- HIYAAAAAAAAAA !!!
Le jeune sergent m’attaquait de front, les yeux fermés, le corps tout tremblant. Le pauvre craignait vraiment d’avoir à m’affronter. Eh bien eh bien… Etais-je si effrayant que cela… ? Très bonne question. Soupirant donc, je levai les yeux en l’air, tout en évitant son offensive pathétique, avant de lui faire un croc-en-jambe, non sans lui administrer un léger coup sur la nuque. Premier à terre. Un gamin qui manquait cruellement d’entrainement, malgré son courage et sa bonne volonté. Il était après tout celui qui avait osé m’attaquer en premier après quelques minutes d’hésitation de la part de tous mes adversaires. D’ailleurs, ces derniers eurent un mouvement de recul, alors que je leur faisais pourtant signe de venir m’attaquer. L’un d’eux eut également les tripes de s’avancer, là où ses amis reculaient. Il avait enfilé des poings américains et commençaient à sautiller comme un boxeur, l’air sûr de lui, sourire aux lèvres. A en juger par sa mine patibulaire, ce petit devait être un vrai cas dans les rangs. Un futur marin d’élite, il n’y avait pas de doute possible. Sortant ma deuxième main de la poche de pantalon, je lui fis signe de m’attaquer, ce qu’il fit aussitôt. Malheureusement, lui aussi était mauvais puisqu’après trente secondes seulement, je l’avais cloué au sol.
- Quoi… ? Vous avez peur ? Ce n’est qu’un simple entrainement mes agneaux. Vous pouvez venir à plusieurs si vous voulez !

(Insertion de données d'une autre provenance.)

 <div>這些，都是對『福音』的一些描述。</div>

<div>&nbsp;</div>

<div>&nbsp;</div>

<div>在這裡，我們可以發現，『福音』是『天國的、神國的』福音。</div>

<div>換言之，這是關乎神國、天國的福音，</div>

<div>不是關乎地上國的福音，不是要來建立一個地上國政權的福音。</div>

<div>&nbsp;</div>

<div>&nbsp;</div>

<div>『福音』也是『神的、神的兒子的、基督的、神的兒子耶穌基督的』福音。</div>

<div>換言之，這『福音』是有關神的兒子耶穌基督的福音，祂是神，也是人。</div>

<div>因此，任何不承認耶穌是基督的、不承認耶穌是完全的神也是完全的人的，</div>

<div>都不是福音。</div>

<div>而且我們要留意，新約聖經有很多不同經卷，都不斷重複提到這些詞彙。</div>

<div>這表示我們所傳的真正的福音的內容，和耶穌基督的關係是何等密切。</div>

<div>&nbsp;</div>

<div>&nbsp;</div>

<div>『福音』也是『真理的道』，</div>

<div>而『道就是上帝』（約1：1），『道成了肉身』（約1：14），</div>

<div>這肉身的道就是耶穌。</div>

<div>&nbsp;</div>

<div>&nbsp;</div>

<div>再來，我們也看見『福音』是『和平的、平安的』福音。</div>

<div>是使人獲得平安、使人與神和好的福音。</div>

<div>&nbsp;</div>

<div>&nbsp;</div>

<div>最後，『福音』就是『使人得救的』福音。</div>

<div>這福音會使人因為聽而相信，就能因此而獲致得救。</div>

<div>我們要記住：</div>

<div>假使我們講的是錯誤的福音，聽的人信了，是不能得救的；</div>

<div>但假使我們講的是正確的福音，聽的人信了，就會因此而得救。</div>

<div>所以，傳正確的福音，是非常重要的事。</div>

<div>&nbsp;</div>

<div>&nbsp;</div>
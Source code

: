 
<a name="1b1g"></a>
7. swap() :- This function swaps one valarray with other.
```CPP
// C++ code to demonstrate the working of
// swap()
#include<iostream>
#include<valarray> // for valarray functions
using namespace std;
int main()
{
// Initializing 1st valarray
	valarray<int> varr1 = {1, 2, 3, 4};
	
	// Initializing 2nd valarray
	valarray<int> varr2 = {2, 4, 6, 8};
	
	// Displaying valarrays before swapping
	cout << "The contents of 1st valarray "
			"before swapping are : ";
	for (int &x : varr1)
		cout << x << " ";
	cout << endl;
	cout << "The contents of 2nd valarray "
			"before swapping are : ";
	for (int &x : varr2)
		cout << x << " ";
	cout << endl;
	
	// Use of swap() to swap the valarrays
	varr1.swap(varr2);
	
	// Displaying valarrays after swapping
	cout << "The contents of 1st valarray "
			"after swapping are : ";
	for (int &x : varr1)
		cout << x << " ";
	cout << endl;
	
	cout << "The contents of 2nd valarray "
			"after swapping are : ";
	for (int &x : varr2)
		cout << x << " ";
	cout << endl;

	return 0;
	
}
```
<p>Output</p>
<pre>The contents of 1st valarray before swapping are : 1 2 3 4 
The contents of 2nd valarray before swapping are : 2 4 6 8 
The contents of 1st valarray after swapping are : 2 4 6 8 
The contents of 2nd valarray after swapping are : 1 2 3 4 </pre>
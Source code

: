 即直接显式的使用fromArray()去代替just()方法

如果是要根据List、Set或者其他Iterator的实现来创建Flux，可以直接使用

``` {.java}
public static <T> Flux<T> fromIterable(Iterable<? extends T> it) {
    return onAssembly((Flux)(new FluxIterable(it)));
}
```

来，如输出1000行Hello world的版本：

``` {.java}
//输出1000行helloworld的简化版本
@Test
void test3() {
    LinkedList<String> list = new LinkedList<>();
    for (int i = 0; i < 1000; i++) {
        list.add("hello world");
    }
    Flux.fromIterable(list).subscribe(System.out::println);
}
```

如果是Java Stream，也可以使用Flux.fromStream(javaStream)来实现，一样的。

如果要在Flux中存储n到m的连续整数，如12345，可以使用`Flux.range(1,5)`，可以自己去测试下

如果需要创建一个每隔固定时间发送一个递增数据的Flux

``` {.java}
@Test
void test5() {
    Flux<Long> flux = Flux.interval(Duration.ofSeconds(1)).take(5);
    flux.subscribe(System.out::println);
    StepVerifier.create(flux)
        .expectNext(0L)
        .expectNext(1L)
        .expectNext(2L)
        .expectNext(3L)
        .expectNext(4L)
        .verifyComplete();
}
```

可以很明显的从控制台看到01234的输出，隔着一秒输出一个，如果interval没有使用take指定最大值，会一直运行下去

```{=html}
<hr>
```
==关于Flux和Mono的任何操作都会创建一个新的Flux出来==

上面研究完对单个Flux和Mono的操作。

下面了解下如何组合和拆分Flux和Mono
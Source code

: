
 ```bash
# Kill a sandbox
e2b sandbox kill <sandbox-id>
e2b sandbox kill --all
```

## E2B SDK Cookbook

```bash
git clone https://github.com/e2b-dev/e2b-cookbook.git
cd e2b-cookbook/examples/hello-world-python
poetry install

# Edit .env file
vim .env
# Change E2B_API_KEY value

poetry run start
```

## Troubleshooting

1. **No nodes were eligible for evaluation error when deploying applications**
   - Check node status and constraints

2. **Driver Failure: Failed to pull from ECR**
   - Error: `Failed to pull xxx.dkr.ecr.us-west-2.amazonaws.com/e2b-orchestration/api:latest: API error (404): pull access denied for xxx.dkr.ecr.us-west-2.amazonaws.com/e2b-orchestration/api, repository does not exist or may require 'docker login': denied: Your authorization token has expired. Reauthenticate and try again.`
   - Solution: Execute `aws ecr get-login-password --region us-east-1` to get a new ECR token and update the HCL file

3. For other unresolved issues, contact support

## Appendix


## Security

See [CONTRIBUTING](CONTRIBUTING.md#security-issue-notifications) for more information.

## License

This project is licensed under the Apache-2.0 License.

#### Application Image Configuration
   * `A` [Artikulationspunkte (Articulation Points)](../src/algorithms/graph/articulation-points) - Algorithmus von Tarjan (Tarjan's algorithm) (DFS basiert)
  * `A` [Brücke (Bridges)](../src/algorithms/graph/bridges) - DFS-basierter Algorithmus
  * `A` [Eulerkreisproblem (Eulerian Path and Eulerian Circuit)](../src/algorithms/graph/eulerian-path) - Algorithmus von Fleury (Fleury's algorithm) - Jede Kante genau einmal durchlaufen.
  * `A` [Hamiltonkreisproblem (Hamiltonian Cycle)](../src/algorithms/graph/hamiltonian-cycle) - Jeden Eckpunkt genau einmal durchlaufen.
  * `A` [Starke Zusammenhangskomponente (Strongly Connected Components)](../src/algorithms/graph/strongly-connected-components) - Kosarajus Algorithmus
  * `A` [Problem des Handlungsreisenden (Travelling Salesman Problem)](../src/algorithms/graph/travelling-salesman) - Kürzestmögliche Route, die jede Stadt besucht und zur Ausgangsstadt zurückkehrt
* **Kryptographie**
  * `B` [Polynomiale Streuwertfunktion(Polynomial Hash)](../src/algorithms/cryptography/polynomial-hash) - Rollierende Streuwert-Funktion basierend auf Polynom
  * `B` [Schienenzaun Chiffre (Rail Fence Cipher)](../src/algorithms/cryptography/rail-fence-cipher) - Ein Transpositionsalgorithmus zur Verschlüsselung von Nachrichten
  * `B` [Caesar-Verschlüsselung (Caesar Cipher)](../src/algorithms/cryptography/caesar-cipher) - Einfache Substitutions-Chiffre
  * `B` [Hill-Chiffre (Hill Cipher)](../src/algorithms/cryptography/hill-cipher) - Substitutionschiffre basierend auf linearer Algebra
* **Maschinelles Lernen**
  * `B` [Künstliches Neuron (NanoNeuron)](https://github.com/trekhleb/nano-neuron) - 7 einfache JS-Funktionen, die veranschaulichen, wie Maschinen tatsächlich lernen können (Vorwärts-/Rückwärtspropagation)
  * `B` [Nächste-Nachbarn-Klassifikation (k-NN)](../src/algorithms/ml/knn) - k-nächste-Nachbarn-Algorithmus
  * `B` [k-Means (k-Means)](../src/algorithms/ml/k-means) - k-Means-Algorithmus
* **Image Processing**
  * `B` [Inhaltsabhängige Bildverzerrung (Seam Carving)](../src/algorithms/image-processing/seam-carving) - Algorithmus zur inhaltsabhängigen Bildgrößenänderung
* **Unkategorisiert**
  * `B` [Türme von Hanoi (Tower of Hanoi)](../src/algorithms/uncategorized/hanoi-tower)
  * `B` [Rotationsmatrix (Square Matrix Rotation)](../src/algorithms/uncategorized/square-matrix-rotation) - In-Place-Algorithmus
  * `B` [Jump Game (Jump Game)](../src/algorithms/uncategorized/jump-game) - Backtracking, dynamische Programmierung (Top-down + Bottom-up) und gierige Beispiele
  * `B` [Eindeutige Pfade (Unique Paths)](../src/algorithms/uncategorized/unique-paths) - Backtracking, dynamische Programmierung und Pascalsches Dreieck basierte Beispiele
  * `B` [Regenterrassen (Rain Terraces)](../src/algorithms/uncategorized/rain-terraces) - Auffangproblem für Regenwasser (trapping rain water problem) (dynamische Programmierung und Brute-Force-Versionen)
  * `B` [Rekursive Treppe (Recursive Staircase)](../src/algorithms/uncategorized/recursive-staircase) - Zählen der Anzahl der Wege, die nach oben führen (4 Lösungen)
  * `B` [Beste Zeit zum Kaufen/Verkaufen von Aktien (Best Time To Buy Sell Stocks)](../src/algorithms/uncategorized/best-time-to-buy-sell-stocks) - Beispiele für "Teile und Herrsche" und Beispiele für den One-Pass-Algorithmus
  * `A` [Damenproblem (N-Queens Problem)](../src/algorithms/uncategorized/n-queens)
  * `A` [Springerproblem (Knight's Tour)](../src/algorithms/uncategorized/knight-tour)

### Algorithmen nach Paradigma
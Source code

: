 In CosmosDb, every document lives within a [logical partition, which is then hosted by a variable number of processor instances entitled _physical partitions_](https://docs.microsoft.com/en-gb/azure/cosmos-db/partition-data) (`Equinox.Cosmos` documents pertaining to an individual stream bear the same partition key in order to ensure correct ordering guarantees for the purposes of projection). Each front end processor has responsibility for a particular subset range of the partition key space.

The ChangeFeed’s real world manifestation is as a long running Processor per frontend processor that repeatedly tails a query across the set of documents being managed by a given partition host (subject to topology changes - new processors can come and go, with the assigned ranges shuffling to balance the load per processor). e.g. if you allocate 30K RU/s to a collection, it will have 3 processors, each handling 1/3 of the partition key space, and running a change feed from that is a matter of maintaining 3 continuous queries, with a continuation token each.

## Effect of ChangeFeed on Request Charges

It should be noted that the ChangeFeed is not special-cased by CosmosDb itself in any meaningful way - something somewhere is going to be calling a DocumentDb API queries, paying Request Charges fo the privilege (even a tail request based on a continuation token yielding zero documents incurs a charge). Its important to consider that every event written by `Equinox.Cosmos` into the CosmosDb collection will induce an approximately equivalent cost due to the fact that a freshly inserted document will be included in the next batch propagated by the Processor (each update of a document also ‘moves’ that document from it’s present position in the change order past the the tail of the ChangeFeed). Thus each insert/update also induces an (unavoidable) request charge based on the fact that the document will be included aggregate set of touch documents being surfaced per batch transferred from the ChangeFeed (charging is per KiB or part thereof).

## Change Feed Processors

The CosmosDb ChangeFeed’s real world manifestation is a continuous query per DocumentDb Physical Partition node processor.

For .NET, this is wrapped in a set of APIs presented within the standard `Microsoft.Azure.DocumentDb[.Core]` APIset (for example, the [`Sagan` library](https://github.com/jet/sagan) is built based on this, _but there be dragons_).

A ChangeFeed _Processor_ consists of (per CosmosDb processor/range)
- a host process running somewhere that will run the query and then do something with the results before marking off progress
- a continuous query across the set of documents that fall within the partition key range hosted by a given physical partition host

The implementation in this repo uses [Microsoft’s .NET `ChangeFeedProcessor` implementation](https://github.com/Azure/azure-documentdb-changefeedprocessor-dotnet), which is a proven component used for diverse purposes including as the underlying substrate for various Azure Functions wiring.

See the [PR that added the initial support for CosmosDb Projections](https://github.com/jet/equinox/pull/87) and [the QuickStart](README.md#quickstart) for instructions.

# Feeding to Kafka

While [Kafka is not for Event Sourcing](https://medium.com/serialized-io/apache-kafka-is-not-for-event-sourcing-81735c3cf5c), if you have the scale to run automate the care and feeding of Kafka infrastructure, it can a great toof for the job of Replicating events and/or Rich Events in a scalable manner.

Un simple entrainement ? Non. C’était plus que ça. Chaque année et ce depuis l’an 1618, j’avais pour habitude d’organiser un petit concours qui réunissait les jeunes talents de la marine. Mon but ? Déceler les valeurs fortes qui tiendraient notre faction à l’avenir. Mais depuis que Blacrow Rachel m’avait quitté, je n’avais pas eu ne serait-ce qu’un apprenti qui arriverait à sa cheville. Tous ceux à qui je donnais une chance de m’émerveiller me décevaient ; et cette année n’allait sans doute pas être différente des autres. Aucun de ces jeunes recrues ne me ferait palpiter. A chier, j’vous jure. Un troisième marine vint à moi, mais son corps vola quelques mètres plus loin, après que j’eus simplement dévié le sabre de bois qu’il voulait loger sur l’une de mes épaules. Pitoyable. N’y avait-il pas une perle rare qui me ferait palpiter tout comme l’avait fait Rachel à son plus jeune âge ? N’y avait-il pas un petit digne de confiance à qui je pourrais fièrement transmettre mon savoir ? A croire que non. Car les autres newbies des rangs répétaient les mêmes erreurs que leurs camarades. Ils fonçaient dans le tas, sans réfléchir. Attaquer intelligemment était trop demander apparemment…
- Je vais m’ennuyer à ce rythme. Personne n’a d’amour propre ou quoi ?
Le petit rire qui accompagna cette petite pique, eut tôt fait d’énerver ces jeunes. Ceux qui avaient été battus se relevaient courageusement. Ceux qui n’avaient pas encore eu les couilles de me porter un assaut se réveillaient et se motivaient. De quoi m’arracher un sourire à la fois narquois et intéressé. Bien. Voir de la motivation dans leurs yeux m’enchantait carrément ! Ce pourquoi j’avais daigné dégainer mon sabre en bois pour leur faire face. Ce geste sonna le début d’hostilités un brin intéressant. Malgré l’irritation qu’avait provoquée ma phrase, les jeunes venaient à deux ou à trois et m’obligeaient à me défendre avec mon sabre en bois. L’un d’eux réussit même à m’infliger un maigre coup de pied, ce qui m’arracha une exclamation enchantée. Je voulais des tripes, du courage, de l’ardeur à la tâche et autant dire que j’avais presque été servi. Presque. Puisque cette motivation de leur part ne dura pas vraiment plus d’une demi-heure. La fatigue et le découragement les avaient pitoyablement gagnés, si bien que mes adversaires d’une journée avaient fini au sol. Leur exploit commun se résumait donc à un maigre coup de pied. Déplorable, vraiment. Mais alors que je comptais quitter le vaste dojo dans lequel nous étions, je vis un dernier prétendant. Toujours debout.
Avec un de ces regards qui ne trompaient pas…
- Toi, dis-je en pointant mon sabre en bois vers le jeune homme. Attaque-moi avec tout c’que tu as dans le ventre.